Strata + Hadoop World New York, October 16, 2014 —- Waterline Data Science today announced at Strata + Hadoop World New York that it has joined the Hortonworks® Technology Partner program. Hortonworks is the leading contributor to and provider of Apache™ Hadoop®. Waterline Data Science will integrate Hortonworks Data Platform (HDP) with Waterline Data Inventory to enable data self-service on Hadoop, allowing users to find, understand, and help govern Hadoop data.

By joining the Hortonworks Technology Partner program, Waterline Data Science will work to enable and accelerate the deployment of a modern data architecture, integrating with the Hortonworks Data Platform—the industry’s only 100-percent open source Hadoop distribution, explicitly architected, built, and tested for enterprise-grade deployments.

Solving the problem of the lack of data self-service in the Hadoop data lake

Companies are deploying Hadoop “data lakes” to provide unprecedented access to data for data science and analytics to uncover new business insight.  But Hadoop’s advantages of frictionless ingest, flexible schema on read, and lack of data governance, present problems for users trying to find and understand the data. Waterline Data Inventory addresses these problems by building a complete inventory of data assets in Hadoop and by opening access to Hadoop data through data self-service. As a result, data scientists can be more productive, business analysts can easily augment reporting and BI with Hadoop data without coding, and data governance teams can start controlling Hadoop data.

“There is no point building a predictive model of the wrong column, and without a data inventory, you don’t know if you have the wrong column,” said John Mount, co-author of the book, Practical Data Science with R. A data inventory is also valuable for Hadoop data governance, according to Sunil Soares, author of Big Data Governance.
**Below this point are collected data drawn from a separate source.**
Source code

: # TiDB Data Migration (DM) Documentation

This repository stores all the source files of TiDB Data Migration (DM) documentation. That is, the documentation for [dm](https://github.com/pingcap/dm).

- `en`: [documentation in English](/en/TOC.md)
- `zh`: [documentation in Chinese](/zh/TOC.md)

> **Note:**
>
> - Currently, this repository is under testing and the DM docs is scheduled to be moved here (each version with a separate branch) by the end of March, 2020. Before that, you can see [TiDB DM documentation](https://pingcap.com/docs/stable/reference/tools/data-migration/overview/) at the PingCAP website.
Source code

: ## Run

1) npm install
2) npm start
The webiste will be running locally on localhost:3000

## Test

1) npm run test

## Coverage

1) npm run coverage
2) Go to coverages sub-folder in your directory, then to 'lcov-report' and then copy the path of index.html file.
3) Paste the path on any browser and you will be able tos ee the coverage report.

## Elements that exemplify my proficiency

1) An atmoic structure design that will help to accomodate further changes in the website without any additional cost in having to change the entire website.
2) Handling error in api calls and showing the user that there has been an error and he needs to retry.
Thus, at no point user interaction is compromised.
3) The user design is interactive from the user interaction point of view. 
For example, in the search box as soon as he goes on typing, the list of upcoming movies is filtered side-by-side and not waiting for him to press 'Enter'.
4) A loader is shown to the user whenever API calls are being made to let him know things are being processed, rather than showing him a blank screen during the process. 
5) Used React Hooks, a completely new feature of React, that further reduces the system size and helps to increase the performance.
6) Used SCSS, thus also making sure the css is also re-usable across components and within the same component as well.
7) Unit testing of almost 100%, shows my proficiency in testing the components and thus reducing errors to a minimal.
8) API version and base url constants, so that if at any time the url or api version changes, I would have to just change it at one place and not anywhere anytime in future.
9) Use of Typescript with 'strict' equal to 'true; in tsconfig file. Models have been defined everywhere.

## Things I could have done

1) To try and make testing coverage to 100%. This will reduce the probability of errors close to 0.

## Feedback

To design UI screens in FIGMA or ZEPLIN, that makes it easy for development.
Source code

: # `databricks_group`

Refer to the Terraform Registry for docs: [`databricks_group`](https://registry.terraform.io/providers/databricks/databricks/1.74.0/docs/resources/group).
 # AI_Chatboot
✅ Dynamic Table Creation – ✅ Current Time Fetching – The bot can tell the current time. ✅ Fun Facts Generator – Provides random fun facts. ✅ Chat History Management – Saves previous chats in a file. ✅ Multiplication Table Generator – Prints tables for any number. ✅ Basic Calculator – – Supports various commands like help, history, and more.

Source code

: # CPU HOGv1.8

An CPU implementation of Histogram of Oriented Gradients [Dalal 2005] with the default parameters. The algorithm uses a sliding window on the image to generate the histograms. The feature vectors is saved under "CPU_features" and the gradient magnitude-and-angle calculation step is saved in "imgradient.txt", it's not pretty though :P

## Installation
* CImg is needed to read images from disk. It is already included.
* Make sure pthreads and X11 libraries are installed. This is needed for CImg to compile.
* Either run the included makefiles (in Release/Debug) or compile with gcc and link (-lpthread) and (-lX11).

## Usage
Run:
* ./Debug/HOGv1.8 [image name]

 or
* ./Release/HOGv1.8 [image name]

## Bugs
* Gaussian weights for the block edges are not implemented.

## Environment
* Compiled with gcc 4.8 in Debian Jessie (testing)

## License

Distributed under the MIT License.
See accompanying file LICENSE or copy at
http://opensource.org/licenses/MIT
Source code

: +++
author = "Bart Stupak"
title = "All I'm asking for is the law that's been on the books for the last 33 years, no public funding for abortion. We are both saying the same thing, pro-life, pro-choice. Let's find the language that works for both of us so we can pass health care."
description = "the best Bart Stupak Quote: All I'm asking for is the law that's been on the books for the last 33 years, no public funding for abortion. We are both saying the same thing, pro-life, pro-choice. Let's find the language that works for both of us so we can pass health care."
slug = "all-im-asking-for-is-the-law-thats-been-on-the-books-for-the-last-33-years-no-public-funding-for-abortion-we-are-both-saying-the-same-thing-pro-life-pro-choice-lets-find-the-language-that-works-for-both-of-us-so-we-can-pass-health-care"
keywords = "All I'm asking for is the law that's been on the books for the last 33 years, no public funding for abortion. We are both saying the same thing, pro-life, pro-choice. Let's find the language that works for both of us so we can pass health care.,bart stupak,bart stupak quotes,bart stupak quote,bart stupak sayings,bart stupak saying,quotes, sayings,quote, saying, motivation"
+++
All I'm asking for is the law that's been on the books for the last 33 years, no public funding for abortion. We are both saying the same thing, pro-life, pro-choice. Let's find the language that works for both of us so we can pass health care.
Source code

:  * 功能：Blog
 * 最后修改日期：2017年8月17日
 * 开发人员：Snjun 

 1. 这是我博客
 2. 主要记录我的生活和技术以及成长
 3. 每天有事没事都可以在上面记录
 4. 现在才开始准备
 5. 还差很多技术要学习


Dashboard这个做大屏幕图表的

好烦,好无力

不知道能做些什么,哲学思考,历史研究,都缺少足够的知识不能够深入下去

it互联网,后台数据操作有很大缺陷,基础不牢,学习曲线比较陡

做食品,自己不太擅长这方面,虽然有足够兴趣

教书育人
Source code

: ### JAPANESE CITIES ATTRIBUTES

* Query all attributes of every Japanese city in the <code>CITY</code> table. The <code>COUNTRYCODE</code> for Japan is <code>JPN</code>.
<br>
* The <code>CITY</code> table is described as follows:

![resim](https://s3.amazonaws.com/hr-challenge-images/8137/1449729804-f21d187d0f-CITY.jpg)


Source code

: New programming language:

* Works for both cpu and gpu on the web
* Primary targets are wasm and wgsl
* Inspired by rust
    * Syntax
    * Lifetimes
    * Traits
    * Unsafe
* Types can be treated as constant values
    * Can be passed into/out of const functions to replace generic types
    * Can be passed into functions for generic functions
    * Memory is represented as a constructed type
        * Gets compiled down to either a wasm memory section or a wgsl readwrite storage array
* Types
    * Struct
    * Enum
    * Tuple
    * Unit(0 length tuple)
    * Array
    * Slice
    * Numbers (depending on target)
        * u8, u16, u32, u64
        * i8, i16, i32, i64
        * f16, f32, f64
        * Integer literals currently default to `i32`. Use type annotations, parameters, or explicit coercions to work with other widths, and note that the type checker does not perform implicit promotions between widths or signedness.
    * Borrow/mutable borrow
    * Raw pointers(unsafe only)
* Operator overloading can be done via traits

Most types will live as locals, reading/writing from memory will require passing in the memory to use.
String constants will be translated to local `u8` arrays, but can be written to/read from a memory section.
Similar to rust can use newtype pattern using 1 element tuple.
Alex Gorelik, Founder and CEO, states “a major complaint with Hadoop is once you’ve loaded the data, extracting value is like finding a needle in a stack of needles. Waterline Data Inventory lets business users find the best needles in the stack of needles, without having to write code, and without having to wrangle the entire stack. That’s our secret sauce, and key to deliver faster time to value and broad Hadoop adoption.”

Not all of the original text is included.